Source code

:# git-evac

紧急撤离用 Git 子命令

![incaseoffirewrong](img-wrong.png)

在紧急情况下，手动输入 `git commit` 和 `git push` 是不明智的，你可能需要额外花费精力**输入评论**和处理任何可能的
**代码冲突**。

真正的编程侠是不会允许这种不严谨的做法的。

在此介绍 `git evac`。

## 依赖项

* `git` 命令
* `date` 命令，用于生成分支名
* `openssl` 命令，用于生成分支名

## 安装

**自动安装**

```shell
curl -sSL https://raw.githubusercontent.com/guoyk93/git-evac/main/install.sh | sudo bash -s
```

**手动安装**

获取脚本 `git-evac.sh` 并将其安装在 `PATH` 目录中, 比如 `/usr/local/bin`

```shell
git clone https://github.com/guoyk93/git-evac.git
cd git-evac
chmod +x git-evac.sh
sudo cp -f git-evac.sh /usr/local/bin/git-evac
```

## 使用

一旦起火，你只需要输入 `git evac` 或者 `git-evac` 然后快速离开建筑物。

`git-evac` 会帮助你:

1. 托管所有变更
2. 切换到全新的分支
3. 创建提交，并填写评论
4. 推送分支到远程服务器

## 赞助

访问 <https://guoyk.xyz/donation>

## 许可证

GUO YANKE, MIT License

__________________________________________________

▶ **Work instructions**
The expected answer is a copy of every line in the entries that holds the word "local".

▶ **Written solution**
获取脚本 `git-evac.sh` 并将其安装在 `PATH` 目录中, 比如 `/usr/local/bin`
sudo cp -f git-evac.sh /usr/local/bin/git-evac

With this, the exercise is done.